10.0.17134 Windows 10 Pro (VM)
MacOS 10.13.6 (17G4015)
3.3.1 and 2.11.2
Add a LOG(INFO) statement to the virtual table you want to test and recompile (e.g. LOG(INFO) << "genProcesses()" in processes.cpp).
SELECT count(1) FROM processes WHERE path IN ('a','b','c','d','e','f','g','h')
The virtual table should be queried once, regardless of how many items are in the list. I should only see one "genProcesses()" log line.
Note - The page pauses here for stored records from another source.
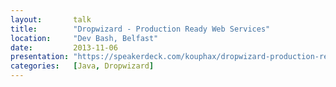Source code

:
 ```yaml
---
layout:       talk
title:        "Dropwizard - Production Ready Web Services"
location:     "Dev Bash, Belfast"
date:         2013-11-06
presentation: "https://speakerdeck.com/kouphax/dropwizard-production-ready-web-services"
categories:   [Java, Dropwizard]
---
```


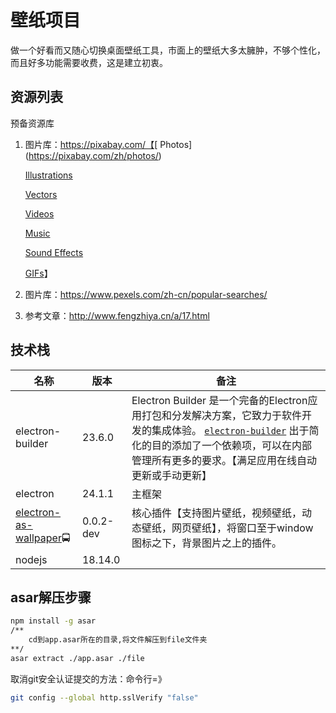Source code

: # 壁纸项目

做一个好看而又随心切换桌面壁纸工具，市面上的壁纸大多太臃肿，不够个性化，而且好多功能需要收费，这是建立初衷。

## 资源列表

预备资源库

1. 图片库：https://pixabay.com/【[
   Photos](https://pixabay.com/zh/photos/)

   [Illustrations](https://pixabay.com/zh/illustrations/)

   [Vectors](https://pixabay.com/zh/vectors/)

   [Videos](https://pixabay.com/zh/videos/)

   [Music](https://pixabay.com/zh/music/)

   [Sound Effects](https://pixabay.com/zh/sound-effects/)

   [GIFs](https://pixabay.com/zh/gifs/)】

2. 图片库：https://www.pexels.com/zh-cn/popular-searches/

3. 参考文章：http://www.fengzhiya.cn/a/17.html

## 技术栈



| 名称                                                         | 版本      | 备注                                                         |
| ------------------------------------------------------------ | --------- | ------------------------------------------------------------ |
| electron-builder                                             | 23.6.0    | Electron Builder 是一个完备的Electron应用打包和分发解决方案，它致力于软件开发的集成体验。 [`electron-builder`](https://github.com/electron-userland/electron-builder) 出于简化的目的添加了一个依赖项，可以在内部管理所有更多的要求。【满足应用在线自动更新或手动更新】 |
| electron                                                     | 24.1.1    | 主框架                                                       |
| [electron-as-wallpaper](https://github.com/meslzy/electron-as-wallpaper)🚍 | 0.0.2-dev | 核心插件【支持图片壁纸，视频壁纸，动态壁纸，网页壁纸】，将窗口至于window图标之下，背景图片之上的插件。 |
| nodejs                                                       | 18.14.0   |                                                              |

## asar解压步骤

```bash
npm install -g asar
/**
	cd到app.asar所在的目录,将文件解压到file文件夹
**/
asar extract ./app.asar ./file
```

取消git安全认证提交的方法：命令行=》

```bash
git config --global http.sslVerify "false"
```

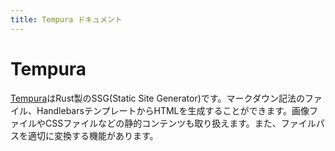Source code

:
 ```yaml
---
title: Tempura ドキュメント
---
```


# Tempura

[Tempura](https://github.com/yuma140902/tempura)はRust製のSSG(Static Site Generator)です。マークダウン記法のファイル、HandlebarsテンプレートからHTMLを生成することができます。画像ファイルやCSSファイルなどの静的コンテンツも取り扱えます。また、ファイルパスを適切に変換する機能があります。
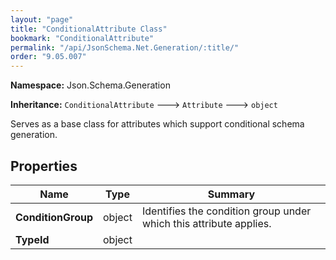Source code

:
 ```yaml
---
layout: "page"
title: "ConditionalAttribute Class"
bookmark: "ConditionalAttribute"
permalink: "/api/JsonSchema.Net.Generation/:title/"
order: "9.05.007"
---
```

**Namespace:** Json.Schema.Generation

**Inheritance:**
`ConditionalAttribute`
 🡒 
`Attribute`
 🡒 
`object`

Serves as a base class for attributes which support conditional schema generation.

## Properties

| Name | Type | Summary |
|---|---|---|
| **ConditionGroup** | object | Identifies the condition group under which this attribute applies. |
| **TypeId** | object |  |

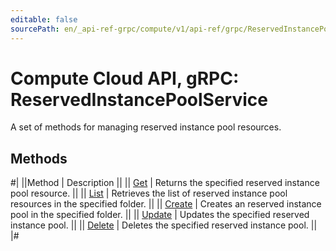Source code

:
 ```yaml
---
editable: false
sourcePath: en/_api-ref-grpc/compute/v1/api-ref/grpc/ReservedInstancePool/index.md
---
```


# Compute Cloud API, gRPC: ReservedInstancePoolService

A set of methods for managing reserved instance pool resources.

## Methods

#|
||Method | Description ||
|| [Get](get.md) | Returns the specified reserved instance pool resource. ||
|| [List](list.md) | Retrieves the list of reserved instance pool resources in the specified folder. ||
|| [Create](create.md) | Creates an reserved instance pool in the specified folder. ||
|| [Update](update.md) | Updates the specified reserved instance pool. ||
|| [Delete](delete.md) | Deletes the specified reserved instance pool. ||
|#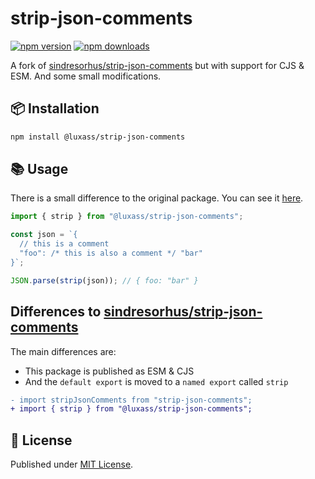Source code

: # strip-json-comments

[![npm version][npm-version-src]][npm-version-href]
[![npm downloads][npm-downloads-src]][npm-downloads-href]

A fork of [sindresorhus/strip-json-comments](https://github.com/sindresorhus/strip-json-comments) but with support for CJS & ESM. And some small modifications.

## 📦 Installation

```sh
npm install @luxass/strip-json-comments
```

## 📚 Usage

There is a small difference to the original package. You can see it [here](#differences-to-sindresorhusstrip-json-comments).

```ts
import { strip } from "@luxass/strip-json-comments";

const json = `{
  // this is a comment
  "foo": /* this is also a comment */ "bar"
}`;

JSON.parse(strip(json)); // { foo: "bar" }
```

## Differences to [sindresorhus/strip-json-comments](https://github.com/sindresorhus/strip-json-comments)

The main differences are:
- This package is published as ESM & CJS
- And the `default export` is moved to a `named export` called `strip`

```diff
- import stripJsonComments from "strip-json-comments";
+ import { strip } from "@luxass/strip-json-comments";
```

## 📄 License

Published under [MIT License](./LICENSE).

<!-- Badges -->

[npm-version-src]: https://img.shields.io/npm/v/@luxass/strip-json-comments?style=flat&colorA=18181B&colorB=4169E1
[npm-version-href]: https://npmjs.com/package/@luxass/strip-json-comments
[npm-downloads-src]: https://img.shields.io/npm/dm/@luxass/strip-json-comments?style=flat&colorA=18181B&colorB=4169E1
[npm-downloads-href]: https://npmjs.com/package/@luxass/strip-json-comments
osquery> SELECT count(1) FROM processes WHERE path IN ('a','b','c','d','e','f','g','h');
I0121 13:09:52.299521 2920076160 processes.cpp:473] genProcesses
I0121 13:09:52.309139 2920076160 processes.cpp:473] genProcesses
I0121 13:09:52.317179 2920076160 processes.cpp:473] genProcesses
I0121 13:09:52.323804 2920076160 processes.cpp:473] genProcesses
I0121 13:09:52.329715 2920076160 processes.cpp:473] genProcesses
I0121 13:09:52.335345 2920076160 processes.cpp:473] genProcesses
I0121 13:09:52.341004 2920076160 processes.cpp:473] genProcesses
I0121 13:09:52.346843 2920076160 processes.cpp:473] genProcesses
I see one "genProcesses()" line for every item in the list (8 times in the example above).
As you can imagine, frequent queries on processes looking for specific paths can add significant load to the system. Especially the old WMI-based processes table.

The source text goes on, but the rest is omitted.